Protestors stormed polling stations in the Srinagar district, causing damage to electronic voting machines and other equipment - but it has not emerged whether they directly injured any other citizens. Paramilitary forces (an extra 20,000 Indian troops were deployed to the region for the election - just to give you an idea of what is at stake during a Kasmiri by-election) then opened fire on the crowds in several separate areas. They used bullets and shotgun pellets to fire into crowds of protestors - leaving six people dead.

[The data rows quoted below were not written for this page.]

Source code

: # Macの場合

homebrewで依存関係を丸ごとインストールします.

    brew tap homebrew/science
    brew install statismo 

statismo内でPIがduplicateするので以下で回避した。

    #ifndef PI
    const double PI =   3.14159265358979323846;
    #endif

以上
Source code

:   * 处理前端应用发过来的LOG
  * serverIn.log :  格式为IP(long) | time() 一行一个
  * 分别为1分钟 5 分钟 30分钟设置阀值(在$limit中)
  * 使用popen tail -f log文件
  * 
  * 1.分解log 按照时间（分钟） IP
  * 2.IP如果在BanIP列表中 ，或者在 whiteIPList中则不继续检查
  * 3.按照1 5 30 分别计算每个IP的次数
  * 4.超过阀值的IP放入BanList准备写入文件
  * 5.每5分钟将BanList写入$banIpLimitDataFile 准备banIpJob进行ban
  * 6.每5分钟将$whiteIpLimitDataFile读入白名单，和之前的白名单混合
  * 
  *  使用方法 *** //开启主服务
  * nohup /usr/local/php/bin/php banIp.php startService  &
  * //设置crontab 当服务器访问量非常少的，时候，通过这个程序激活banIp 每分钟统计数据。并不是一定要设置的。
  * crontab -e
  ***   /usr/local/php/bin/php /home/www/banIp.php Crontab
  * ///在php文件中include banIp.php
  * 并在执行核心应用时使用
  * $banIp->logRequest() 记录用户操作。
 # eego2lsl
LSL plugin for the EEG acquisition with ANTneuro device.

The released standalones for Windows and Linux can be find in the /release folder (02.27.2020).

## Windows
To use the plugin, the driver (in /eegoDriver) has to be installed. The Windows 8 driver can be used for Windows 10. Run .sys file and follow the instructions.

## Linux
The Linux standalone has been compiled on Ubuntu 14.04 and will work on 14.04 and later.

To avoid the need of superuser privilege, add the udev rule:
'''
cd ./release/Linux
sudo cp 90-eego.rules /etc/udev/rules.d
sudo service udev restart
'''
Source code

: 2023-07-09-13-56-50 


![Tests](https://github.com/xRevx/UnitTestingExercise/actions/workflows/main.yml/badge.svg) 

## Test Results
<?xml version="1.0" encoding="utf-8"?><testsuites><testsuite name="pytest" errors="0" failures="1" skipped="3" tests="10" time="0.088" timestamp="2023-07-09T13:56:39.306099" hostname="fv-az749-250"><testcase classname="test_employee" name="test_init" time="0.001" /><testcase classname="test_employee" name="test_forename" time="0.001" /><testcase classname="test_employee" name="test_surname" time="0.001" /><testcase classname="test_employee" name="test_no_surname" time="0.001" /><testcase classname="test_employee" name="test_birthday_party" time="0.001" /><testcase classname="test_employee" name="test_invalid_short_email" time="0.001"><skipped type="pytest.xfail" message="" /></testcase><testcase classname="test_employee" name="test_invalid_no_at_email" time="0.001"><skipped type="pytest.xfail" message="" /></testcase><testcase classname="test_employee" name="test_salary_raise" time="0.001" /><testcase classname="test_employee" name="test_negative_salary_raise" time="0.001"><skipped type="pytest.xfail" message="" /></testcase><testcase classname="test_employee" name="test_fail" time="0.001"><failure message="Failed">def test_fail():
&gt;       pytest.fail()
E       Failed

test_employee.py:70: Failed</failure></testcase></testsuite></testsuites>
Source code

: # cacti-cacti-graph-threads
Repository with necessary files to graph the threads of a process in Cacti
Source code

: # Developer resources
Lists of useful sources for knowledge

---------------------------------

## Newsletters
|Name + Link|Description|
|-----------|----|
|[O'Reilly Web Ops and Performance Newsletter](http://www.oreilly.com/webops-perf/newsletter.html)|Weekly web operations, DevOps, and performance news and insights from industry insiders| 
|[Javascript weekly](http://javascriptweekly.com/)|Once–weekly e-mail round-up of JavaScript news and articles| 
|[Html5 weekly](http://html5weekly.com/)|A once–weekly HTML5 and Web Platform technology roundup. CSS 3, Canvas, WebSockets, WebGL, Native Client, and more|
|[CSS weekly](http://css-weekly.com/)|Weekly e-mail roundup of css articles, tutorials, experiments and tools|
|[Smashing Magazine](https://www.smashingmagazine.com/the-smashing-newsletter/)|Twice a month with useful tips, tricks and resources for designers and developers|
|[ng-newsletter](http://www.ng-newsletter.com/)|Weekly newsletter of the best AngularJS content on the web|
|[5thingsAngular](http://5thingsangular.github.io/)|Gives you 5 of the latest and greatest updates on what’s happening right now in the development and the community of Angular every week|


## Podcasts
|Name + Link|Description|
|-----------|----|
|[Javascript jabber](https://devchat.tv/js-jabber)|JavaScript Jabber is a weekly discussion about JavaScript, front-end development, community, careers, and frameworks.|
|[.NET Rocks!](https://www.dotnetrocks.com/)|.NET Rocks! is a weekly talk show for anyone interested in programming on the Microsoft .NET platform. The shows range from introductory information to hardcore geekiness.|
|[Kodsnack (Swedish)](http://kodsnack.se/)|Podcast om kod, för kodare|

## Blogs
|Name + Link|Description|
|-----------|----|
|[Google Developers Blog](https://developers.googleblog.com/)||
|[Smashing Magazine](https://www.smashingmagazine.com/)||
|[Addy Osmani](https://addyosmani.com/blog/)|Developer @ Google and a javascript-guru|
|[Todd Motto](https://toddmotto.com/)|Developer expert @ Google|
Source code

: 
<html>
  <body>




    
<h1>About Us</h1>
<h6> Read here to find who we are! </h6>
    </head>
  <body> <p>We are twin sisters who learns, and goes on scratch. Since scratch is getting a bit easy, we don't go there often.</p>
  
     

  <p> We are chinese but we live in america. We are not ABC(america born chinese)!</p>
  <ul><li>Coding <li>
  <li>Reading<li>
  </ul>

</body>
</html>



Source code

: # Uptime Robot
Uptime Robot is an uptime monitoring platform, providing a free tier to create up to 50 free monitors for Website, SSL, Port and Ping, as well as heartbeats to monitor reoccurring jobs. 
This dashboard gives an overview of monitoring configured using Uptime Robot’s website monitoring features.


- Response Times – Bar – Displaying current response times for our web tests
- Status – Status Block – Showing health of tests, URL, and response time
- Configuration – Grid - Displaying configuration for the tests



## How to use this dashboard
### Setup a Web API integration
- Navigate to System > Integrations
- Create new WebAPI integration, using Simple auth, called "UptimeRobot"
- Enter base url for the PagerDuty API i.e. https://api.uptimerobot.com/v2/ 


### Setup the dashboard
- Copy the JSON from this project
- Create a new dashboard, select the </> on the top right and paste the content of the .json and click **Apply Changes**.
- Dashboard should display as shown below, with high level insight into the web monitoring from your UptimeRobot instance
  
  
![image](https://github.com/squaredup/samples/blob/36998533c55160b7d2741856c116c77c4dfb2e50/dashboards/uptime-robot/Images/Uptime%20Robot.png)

The protestors were challenging Indian-rule - a decades long struggle for millions of Kashmiris, who feel more closely aligned with Pakistan. The division of the region into Indian- and Pakistani-administered zones has been a point of high controversy since India achieved independence and Pakistan was created in 1947. Indeed, the first war between the nations took place in 1947 and was precipitated by the problem of Kashmir's sovereignty. Since then, two other wars have been fought over the region.
A by-election therefore, is not a banal issue.
Kashmiri separatists are diverse in their aims; With many favouring handing over control of the region to Pakistan, and others seeking to create a totally independent state. In some sense however, the region is more than a flashpoint between two nuclear nations (and potentially three, since China administers a third, smaller portion of Kashmir) - but it represents the classic conflict of our time: How does identity shape politics?
Identity politics might have come to denote 'micropolitics' and 'structural bias', and related concepts, but in many parts of the world, identity politics is politics. It is the entire way in which politics is conceived - from Northern Ireland to Northern India, the ways in which people come to understand and relate to history shapes the entire way they think about the future. This is why people who do not want to be politically aligned with India fight against it - they see a history of oppression, of religious intolerance and exclusion: Not the multicultural paradise India projects itself as. Some more troubling news might be that India has recently hardened in its attitudes towards political expression, with Modi's Far-Right party in charge. The flashpoint of Kashmir will ignite again, and it will be caused by an argument over who we are, and who we want to be.